Dataset excerpts
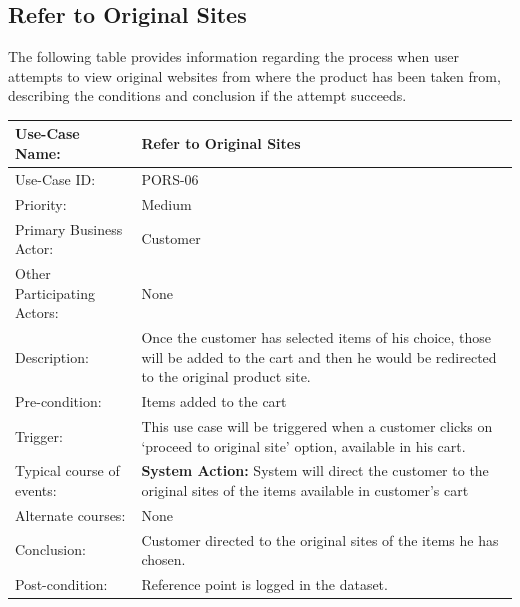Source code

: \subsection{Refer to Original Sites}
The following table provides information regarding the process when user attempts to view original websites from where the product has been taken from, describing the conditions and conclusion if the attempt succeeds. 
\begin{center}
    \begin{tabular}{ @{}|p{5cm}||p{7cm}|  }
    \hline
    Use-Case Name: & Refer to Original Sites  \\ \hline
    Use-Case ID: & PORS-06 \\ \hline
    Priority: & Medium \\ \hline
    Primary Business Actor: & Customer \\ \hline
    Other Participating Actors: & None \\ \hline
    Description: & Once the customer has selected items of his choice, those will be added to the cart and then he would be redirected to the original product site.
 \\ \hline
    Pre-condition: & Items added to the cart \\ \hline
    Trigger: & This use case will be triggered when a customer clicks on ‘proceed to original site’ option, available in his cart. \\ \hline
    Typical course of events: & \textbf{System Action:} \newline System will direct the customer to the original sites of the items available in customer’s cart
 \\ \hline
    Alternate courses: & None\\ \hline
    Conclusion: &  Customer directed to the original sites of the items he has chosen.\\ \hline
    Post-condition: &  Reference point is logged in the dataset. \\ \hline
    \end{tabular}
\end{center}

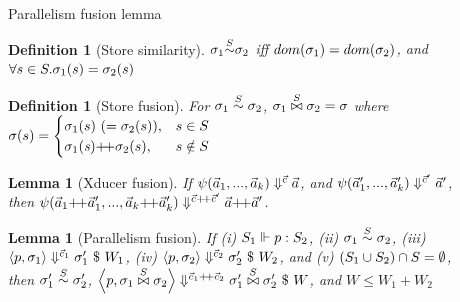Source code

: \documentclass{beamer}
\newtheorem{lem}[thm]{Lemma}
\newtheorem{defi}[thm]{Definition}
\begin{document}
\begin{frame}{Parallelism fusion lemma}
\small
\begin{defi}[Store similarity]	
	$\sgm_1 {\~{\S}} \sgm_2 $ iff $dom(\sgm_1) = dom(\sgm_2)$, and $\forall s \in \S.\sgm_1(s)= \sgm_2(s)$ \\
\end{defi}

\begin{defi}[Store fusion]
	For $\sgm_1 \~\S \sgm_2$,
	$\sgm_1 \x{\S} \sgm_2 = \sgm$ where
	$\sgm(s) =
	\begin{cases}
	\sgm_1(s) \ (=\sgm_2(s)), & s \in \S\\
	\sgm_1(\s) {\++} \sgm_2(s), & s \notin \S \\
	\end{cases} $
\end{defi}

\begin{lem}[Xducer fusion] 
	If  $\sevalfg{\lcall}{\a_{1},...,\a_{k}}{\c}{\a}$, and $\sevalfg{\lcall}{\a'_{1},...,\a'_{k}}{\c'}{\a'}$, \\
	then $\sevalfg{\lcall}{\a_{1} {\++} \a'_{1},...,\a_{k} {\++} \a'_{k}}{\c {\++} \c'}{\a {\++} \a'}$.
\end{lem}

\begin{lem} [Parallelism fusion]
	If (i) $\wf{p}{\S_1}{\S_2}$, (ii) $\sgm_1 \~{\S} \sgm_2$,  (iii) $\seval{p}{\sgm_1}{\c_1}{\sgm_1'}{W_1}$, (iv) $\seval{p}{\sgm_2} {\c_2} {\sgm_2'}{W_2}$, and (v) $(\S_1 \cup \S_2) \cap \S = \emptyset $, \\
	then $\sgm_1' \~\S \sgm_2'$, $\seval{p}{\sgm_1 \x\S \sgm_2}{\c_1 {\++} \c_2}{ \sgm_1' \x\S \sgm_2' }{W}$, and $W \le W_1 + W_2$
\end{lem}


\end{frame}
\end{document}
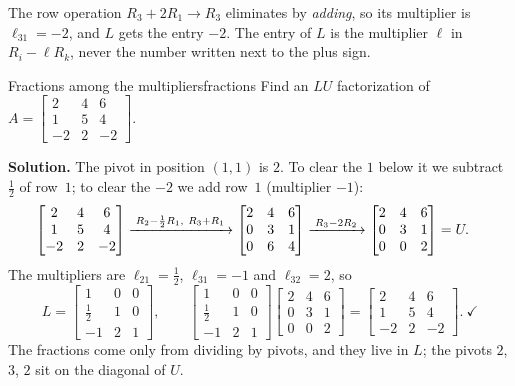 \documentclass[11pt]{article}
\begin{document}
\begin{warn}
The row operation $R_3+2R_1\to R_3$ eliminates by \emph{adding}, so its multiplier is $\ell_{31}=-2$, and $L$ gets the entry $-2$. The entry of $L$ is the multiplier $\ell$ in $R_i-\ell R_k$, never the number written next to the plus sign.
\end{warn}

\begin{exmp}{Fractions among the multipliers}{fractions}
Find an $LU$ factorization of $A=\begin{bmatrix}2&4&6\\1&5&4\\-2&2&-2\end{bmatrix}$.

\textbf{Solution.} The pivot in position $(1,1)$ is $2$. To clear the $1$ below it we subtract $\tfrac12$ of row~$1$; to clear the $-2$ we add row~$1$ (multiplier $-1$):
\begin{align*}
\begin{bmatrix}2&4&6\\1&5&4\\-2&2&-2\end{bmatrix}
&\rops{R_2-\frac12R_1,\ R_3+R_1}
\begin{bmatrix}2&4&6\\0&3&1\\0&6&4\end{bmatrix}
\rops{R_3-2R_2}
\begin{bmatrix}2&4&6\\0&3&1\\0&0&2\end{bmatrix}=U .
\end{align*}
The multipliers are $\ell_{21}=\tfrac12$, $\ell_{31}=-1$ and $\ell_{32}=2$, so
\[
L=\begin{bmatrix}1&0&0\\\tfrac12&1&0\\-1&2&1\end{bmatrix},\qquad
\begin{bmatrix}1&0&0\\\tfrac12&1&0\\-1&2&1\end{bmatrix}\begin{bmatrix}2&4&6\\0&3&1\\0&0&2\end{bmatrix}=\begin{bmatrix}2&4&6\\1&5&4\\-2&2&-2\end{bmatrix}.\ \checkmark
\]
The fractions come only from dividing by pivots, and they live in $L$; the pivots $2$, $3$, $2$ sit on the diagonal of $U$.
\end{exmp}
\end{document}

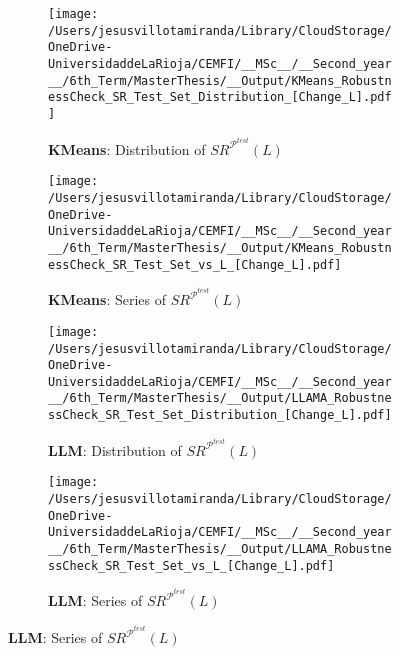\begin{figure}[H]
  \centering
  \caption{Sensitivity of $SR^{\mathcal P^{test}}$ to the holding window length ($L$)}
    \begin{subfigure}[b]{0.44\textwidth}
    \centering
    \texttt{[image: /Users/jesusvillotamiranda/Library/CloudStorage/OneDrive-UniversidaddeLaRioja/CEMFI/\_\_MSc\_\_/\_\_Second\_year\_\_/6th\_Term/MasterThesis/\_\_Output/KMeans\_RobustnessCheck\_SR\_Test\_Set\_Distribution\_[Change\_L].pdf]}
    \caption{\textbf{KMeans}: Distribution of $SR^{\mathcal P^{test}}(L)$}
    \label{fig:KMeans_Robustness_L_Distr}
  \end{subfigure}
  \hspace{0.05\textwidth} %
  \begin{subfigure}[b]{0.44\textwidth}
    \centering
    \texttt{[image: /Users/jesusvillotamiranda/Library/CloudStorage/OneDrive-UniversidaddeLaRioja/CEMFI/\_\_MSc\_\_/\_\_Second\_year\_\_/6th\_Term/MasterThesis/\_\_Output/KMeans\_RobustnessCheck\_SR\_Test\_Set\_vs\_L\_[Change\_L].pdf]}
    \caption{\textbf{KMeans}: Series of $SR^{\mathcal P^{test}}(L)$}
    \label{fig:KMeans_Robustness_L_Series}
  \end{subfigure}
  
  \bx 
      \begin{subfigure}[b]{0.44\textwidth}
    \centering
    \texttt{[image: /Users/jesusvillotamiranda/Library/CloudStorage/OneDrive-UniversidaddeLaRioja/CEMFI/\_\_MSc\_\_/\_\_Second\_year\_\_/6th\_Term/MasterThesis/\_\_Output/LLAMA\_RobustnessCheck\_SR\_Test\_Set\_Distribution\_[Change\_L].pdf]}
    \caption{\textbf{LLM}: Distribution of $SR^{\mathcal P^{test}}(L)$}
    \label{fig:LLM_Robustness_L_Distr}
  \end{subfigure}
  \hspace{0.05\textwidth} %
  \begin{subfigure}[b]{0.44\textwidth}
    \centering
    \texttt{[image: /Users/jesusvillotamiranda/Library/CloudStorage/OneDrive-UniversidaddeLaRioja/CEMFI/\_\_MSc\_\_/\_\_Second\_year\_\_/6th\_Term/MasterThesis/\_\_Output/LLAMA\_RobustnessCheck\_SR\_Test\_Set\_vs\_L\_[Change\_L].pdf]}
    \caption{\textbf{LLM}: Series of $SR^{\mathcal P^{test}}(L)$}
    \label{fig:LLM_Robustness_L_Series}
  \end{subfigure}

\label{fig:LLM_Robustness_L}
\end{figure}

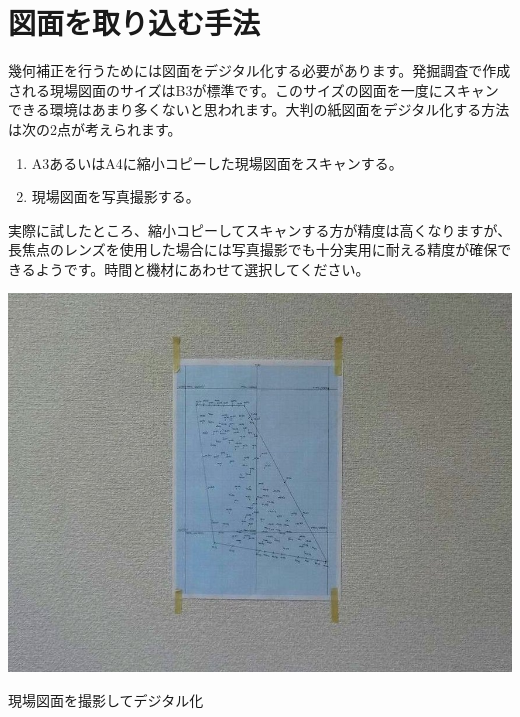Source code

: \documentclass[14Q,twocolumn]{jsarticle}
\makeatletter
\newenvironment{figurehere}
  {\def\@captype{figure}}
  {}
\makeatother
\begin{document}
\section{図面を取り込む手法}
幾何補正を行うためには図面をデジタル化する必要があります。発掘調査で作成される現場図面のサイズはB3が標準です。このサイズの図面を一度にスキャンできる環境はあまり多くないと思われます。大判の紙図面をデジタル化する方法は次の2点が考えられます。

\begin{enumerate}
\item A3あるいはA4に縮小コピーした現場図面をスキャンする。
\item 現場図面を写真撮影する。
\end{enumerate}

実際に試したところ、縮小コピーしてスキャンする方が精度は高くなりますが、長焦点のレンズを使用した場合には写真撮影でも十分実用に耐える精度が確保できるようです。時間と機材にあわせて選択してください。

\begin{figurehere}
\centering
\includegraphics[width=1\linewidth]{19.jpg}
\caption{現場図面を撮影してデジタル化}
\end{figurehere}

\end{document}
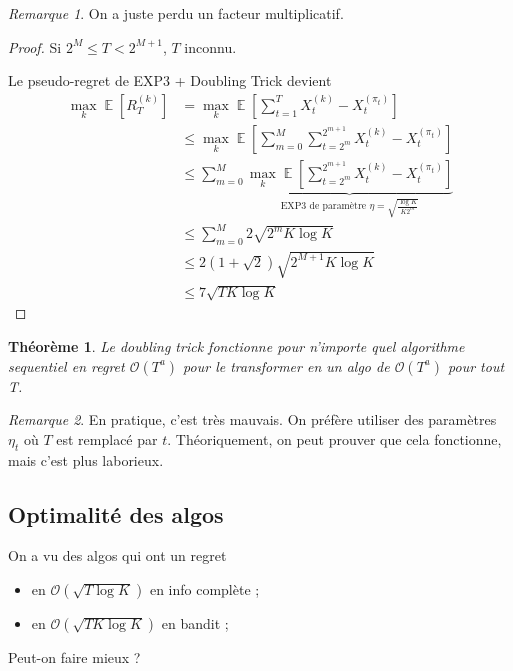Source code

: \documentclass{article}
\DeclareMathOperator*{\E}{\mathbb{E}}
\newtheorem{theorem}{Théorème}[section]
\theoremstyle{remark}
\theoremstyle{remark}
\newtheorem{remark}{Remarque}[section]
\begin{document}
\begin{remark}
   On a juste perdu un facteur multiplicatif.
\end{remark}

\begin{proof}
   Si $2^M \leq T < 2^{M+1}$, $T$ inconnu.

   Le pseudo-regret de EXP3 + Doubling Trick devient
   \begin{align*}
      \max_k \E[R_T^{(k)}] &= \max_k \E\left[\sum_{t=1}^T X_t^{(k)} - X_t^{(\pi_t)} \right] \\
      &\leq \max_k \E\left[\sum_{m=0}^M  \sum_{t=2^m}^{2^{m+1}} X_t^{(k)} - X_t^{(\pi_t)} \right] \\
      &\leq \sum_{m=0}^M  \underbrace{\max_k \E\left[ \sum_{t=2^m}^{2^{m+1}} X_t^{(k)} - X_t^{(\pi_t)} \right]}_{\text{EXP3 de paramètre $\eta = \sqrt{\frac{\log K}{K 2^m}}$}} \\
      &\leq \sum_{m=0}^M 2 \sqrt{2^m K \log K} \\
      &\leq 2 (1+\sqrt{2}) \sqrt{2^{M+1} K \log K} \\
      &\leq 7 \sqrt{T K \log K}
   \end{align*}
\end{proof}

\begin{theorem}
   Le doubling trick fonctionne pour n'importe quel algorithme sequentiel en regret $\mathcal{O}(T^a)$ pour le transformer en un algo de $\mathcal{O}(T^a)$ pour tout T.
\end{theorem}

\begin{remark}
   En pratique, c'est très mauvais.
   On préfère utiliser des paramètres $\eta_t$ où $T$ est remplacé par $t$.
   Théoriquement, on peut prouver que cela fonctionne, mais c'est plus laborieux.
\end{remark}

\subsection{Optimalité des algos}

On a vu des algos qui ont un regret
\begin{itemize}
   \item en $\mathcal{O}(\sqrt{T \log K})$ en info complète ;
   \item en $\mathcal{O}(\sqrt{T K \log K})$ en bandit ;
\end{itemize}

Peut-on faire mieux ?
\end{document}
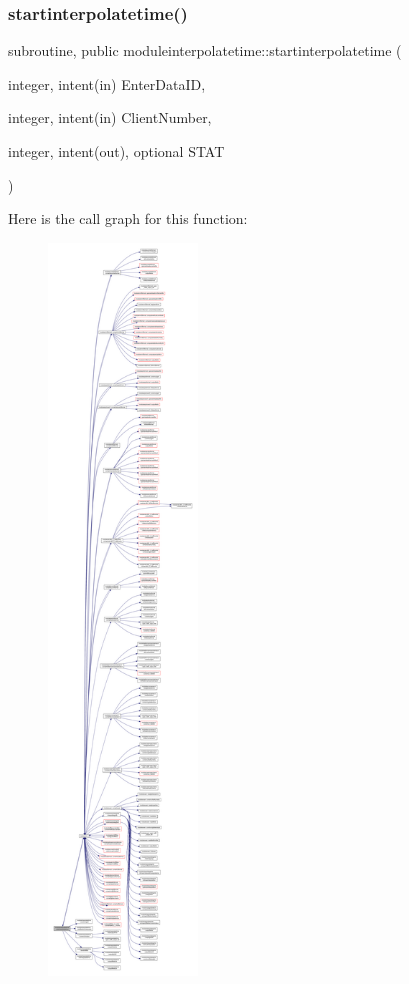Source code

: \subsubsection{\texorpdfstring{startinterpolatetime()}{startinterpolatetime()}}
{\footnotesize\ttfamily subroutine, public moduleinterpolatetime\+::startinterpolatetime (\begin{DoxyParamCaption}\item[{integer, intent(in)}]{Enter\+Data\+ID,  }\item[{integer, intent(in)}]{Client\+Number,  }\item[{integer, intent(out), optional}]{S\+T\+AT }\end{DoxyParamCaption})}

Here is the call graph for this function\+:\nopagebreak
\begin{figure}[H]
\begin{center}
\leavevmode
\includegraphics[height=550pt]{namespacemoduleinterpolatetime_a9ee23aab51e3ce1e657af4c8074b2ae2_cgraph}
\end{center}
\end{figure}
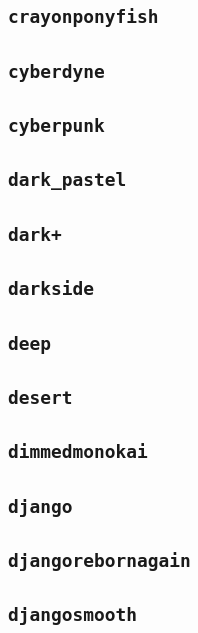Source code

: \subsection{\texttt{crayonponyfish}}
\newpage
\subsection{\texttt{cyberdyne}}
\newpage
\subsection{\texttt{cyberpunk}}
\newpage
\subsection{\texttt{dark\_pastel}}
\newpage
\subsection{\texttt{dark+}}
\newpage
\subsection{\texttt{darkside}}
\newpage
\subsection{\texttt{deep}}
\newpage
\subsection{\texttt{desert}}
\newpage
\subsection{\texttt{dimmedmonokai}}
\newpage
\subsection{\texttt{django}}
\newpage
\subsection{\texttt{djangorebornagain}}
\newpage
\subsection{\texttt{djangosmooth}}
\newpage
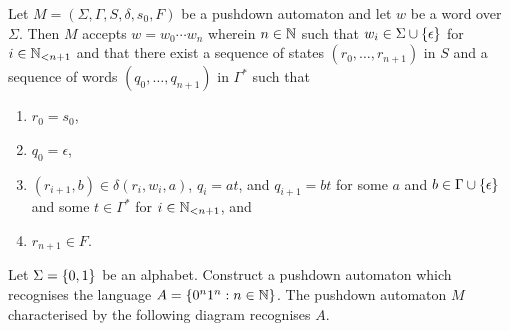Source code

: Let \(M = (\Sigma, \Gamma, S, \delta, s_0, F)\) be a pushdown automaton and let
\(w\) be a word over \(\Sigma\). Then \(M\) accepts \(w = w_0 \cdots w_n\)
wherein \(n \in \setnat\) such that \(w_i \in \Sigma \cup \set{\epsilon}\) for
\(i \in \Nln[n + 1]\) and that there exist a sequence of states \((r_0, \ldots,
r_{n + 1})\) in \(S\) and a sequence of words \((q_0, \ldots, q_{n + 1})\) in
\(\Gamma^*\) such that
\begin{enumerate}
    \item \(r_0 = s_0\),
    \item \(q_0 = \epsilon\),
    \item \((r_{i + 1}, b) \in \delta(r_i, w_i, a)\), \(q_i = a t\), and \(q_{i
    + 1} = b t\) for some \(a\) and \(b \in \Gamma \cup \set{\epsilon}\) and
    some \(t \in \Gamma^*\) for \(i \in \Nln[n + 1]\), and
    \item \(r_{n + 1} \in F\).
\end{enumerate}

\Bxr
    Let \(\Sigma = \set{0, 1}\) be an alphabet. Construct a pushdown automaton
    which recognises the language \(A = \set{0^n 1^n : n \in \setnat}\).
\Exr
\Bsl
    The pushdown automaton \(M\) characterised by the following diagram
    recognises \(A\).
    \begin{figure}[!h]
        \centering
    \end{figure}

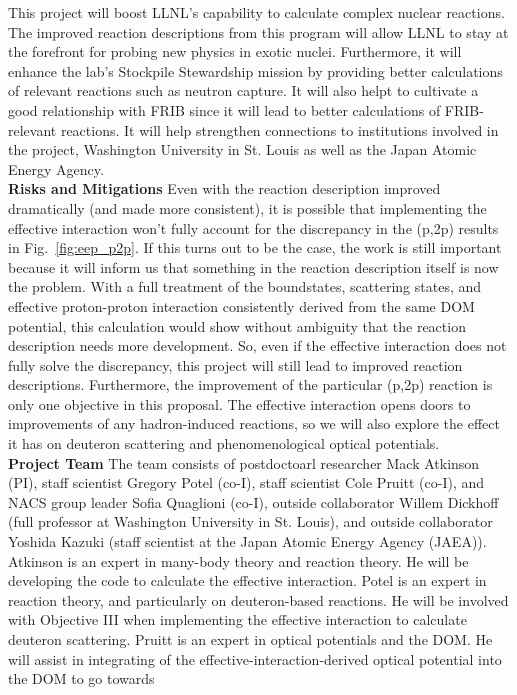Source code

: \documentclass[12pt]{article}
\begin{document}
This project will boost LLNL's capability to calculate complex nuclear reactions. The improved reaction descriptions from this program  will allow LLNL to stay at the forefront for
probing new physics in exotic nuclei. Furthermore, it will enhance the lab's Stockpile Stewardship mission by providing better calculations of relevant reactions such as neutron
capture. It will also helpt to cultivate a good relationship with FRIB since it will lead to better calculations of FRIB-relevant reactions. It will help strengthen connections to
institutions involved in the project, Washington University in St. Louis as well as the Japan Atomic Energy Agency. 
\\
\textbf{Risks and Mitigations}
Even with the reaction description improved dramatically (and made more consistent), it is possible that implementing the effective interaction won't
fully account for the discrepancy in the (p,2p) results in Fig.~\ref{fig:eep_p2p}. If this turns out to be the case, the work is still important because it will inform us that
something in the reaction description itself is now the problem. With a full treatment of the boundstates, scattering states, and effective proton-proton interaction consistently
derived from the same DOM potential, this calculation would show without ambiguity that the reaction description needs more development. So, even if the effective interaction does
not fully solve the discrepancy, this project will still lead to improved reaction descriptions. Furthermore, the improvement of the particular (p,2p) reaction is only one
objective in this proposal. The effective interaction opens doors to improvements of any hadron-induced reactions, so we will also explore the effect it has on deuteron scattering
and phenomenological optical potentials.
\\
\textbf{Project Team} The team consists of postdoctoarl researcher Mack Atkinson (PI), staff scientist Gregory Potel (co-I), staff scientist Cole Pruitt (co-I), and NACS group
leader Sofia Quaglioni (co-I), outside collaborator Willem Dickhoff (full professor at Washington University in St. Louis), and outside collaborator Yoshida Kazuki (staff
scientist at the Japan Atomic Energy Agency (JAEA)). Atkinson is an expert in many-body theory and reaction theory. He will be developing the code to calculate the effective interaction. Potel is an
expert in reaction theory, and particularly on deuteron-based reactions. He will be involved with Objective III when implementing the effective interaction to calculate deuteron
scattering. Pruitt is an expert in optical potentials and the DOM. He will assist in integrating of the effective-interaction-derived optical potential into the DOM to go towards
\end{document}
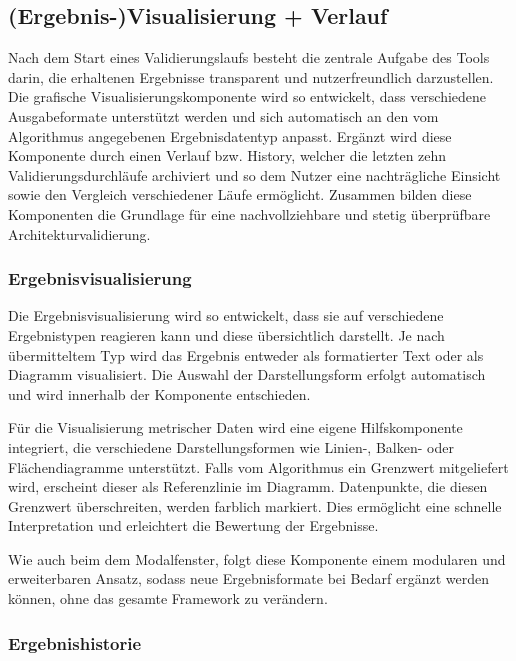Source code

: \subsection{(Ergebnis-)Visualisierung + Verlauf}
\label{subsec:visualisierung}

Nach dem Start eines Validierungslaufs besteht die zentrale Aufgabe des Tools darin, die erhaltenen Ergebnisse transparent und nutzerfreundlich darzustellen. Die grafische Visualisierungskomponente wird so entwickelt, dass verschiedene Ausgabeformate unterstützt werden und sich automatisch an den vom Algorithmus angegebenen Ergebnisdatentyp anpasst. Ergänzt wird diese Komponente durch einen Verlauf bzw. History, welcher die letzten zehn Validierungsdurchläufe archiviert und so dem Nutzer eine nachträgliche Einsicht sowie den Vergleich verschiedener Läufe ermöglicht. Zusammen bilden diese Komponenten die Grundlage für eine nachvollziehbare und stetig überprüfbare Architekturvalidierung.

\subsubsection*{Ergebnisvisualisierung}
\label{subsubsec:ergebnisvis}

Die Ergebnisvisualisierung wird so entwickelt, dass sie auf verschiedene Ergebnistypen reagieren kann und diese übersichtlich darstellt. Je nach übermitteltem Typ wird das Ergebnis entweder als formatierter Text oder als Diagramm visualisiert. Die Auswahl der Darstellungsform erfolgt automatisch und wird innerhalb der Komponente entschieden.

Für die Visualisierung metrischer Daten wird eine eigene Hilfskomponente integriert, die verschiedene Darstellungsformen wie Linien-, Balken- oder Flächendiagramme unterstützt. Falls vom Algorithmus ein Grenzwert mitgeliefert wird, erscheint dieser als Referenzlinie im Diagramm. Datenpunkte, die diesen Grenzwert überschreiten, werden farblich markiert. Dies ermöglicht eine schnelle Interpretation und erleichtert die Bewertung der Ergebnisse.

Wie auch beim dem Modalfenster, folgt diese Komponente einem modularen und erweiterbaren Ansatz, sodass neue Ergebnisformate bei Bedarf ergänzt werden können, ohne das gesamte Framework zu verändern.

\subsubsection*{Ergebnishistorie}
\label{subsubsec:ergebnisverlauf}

AIM OF THE TASK — All lines from the start of the entries through the one with "Alternate courses: & None\\ \hline" are to be output exactly; omit the pictures.

ANSWER TO THE PROBLEM —
Source code

: \subsection{Refer to Original Sites}
The following table provides information regarding the process when user attempts to view original websites from where the product has been taken from, describing the conditions and conclusion if the attempt succeeds. 
\begin{center}
    \begin{tabular}{ @{}|p{5cm}||p{7cm}|  }
    \hline
    Use-Case Name: & Refer to Original Sites  \\ \hline
    Use-Case ID: & PORS-06 \\ \hline
    Priority: & Medium \\ \hline
    Primary Business Actor: & Customer \\ \hline
    Other Participating Actors: & None \\ \hline
    Description: & Once the customer has selected items of his choice, those will be added to the cart and then he would be redirected to the original product site.
 \\ \hline
    Pre-condition: & Items added to the cart \\ \hline
    Trigger: & This use case will be triggered when a customer clicks on ‘proceed to original site’ option, available in his cart. \\ \hline
    Typical course of events: & \textbf{System Action:} \newline System will direct the customer to the original sites of the items available in customer’s cart
 \\ \hline
    Alternate courses: & None\\ \hline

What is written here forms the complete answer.